Source texts of formatted documents
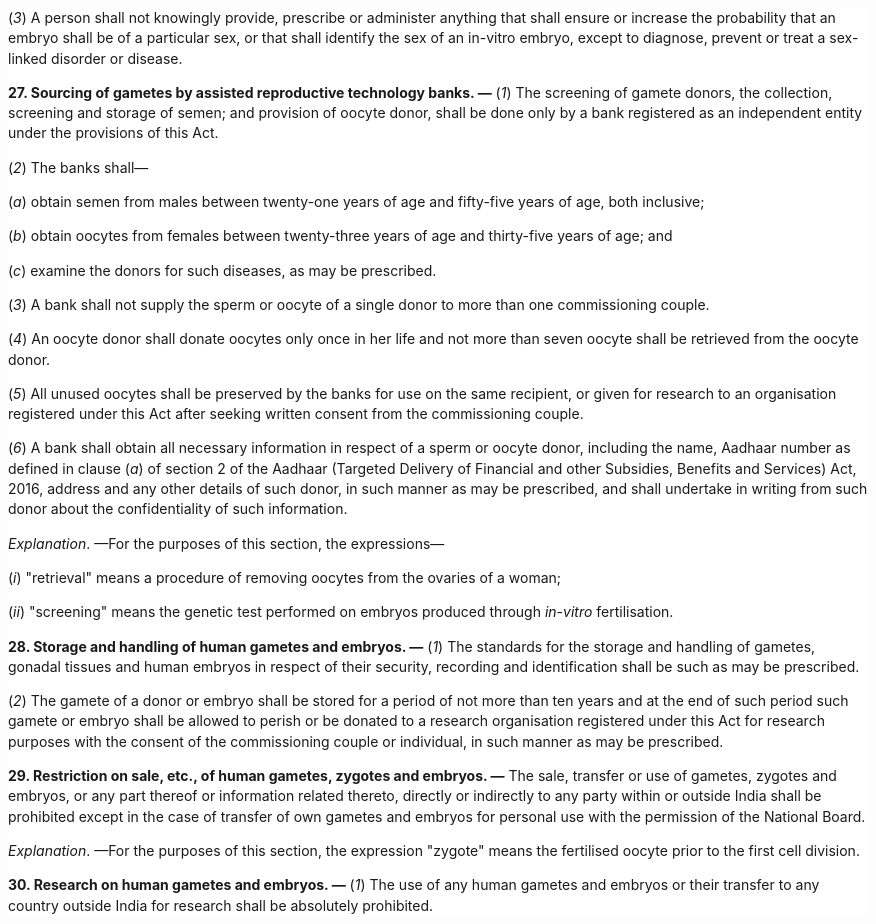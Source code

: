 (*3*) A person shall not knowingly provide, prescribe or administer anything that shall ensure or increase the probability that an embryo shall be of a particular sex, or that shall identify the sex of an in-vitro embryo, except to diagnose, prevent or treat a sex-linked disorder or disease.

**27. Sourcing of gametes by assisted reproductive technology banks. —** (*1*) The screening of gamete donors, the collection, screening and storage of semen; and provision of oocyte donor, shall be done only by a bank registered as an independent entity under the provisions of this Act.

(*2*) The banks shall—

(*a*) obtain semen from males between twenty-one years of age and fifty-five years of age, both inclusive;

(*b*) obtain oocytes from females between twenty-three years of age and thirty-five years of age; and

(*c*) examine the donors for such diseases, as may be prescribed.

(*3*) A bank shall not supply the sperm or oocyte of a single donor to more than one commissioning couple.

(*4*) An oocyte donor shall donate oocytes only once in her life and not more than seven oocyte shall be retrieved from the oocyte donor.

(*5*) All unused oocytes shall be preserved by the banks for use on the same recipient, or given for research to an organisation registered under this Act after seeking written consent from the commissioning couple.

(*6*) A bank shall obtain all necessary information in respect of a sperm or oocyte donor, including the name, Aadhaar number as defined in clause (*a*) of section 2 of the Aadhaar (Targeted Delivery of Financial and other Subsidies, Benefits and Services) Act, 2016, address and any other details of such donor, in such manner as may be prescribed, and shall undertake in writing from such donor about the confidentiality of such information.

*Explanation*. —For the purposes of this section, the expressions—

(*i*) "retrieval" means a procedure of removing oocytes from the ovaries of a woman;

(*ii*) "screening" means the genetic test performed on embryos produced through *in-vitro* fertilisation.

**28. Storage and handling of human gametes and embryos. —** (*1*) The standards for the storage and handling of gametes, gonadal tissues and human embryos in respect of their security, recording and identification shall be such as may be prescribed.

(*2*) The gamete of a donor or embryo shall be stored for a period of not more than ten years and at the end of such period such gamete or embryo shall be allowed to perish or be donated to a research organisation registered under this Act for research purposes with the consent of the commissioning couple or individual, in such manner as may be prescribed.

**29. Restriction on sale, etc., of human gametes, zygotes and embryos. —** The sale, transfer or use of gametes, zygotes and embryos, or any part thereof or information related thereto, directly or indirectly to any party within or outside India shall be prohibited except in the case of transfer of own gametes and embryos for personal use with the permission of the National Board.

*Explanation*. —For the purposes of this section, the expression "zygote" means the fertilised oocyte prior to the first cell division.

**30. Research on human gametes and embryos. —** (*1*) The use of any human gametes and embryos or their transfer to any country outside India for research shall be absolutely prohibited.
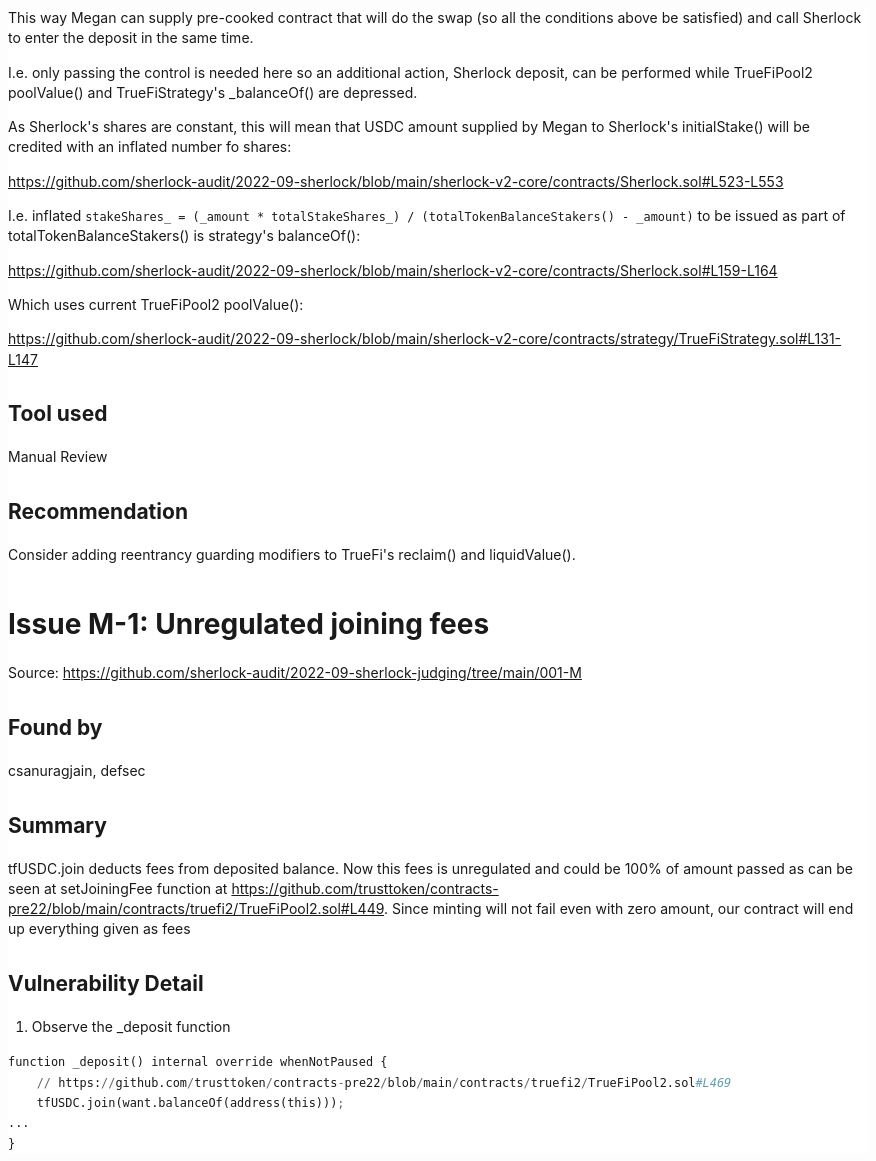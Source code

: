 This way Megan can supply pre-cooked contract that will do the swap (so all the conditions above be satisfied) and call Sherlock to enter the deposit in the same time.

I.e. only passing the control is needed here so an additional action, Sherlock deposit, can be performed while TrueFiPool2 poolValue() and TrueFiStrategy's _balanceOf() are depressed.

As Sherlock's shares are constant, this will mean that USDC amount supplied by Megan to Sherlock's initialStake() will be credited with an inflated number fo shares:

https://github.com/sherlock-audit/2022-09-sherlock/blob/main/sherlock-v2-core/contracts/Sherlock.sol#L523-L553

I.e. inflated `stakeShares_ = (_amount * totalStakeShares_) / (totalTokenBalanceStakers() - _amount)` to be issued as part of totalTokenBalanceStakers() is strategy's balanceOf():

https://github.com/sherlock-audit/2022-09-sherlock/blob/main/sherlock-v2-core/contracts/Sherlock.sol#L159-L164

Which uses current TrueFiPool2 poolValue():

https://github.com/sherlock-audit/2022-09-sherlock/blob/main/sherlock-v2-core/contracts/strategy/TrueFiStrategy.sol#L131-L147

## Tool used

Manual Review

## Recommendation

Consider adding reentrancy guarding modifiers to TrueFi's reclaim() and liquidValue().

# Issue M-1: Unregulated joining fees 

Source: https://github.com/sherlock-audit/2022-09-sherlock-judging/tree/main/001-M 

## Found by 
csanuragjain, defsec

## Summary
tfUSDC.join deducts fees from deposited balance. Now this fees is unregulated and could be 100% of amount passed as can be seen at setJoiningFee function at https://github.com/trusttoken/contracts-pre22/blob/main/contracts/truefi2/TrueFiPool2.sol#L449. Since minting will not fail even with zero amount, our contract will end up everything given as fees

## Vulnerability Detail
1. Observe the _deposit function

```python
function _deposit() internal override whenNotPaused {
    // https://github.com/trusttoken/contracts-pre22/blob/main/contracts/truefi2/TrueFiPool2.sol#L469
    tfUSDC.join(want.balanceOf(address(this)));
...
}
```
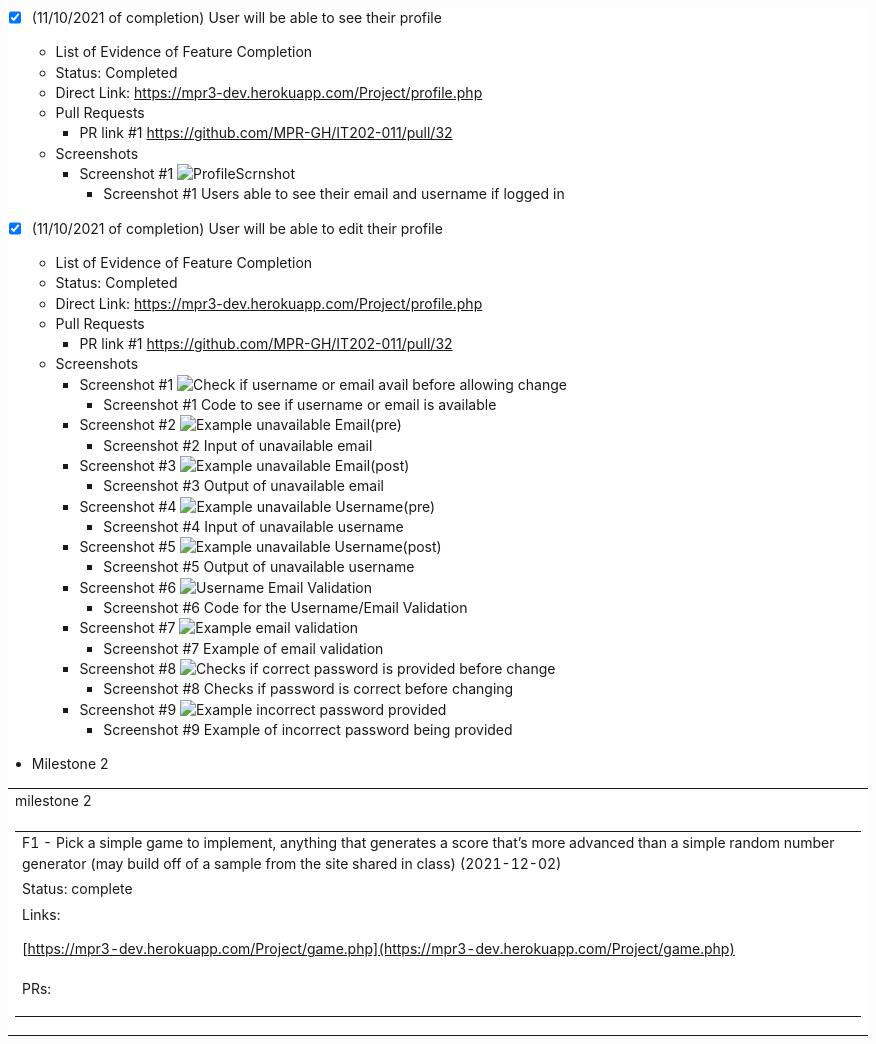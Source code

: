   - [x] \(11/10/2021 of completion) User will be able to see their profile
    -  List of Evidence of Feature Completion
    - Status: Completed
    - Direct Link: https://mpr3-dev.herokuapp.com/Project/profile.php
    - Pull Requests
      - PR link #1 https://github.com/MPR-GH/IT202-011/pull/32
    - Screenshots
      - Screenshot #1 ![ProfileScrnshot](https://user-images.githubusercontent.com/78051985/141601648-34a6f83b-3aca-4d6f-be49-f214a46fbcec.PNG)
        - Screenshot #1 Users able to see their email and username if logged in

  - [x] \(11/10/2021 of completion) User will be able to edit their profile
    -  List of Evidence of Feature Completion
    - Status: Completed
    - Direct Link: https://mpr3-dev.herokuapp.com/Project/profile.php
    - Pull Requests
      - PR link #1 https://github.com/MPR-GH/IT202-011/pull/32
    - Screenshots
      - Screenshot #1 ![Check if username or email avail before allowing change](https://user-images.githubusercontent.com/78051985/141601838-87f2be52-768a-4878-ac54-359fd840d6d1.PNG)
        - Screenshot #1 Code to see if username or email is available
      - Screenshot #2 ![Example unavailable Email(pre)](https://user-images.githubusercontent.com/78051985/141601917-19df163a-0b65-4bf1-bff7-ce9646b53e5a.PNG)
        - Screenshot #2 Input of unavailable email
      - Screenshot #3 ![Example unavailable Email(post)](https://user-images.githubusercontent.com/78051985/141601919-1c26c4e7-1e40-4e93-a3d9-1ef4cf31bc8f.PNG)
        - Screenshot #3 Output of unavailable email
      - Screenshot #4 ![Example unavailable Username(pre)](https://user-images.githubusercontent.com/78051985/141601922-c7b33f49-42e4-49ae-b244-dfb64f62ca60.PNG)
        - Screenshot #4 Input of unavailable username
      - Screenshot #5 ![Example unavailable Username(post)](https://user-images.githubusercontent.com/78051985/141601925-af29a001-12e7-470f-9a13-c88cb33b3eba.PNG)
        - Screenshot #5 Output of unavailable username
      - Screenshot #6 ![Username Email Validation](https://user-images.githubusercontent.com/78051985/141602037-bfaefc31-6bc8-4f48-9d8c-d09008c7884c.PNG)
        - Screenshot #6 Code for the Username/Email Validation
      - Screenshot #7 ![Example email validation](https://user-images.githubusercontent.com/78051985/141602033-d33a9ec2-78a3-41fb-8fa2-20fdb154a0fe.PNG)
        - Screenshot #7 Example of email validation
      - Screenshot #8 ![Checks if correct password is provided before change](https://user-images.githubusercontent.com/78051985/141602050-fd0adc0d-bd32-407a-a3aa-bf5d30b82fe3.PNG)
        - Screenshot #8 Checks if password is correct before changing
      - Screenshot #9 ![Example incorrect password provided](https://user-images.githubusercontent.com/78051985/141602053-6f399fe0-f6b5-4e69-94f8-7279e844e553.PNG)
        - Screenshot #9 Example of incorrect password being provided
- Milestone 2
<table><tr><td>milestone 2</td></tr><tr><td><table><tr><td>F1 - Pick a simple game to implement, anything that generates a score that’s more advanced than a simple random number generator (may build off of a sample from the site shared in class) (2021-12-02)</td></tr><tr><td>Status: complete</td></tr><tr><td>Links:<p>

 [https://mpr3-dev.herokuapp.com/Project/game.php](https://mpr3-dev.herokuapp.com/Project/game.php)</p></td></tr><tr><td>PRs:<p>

**TASK INSTRUCTIONS**
How many lines of the entries above hold the string "change"? Reply with the number alone.

**EXERCISE RESULT**
2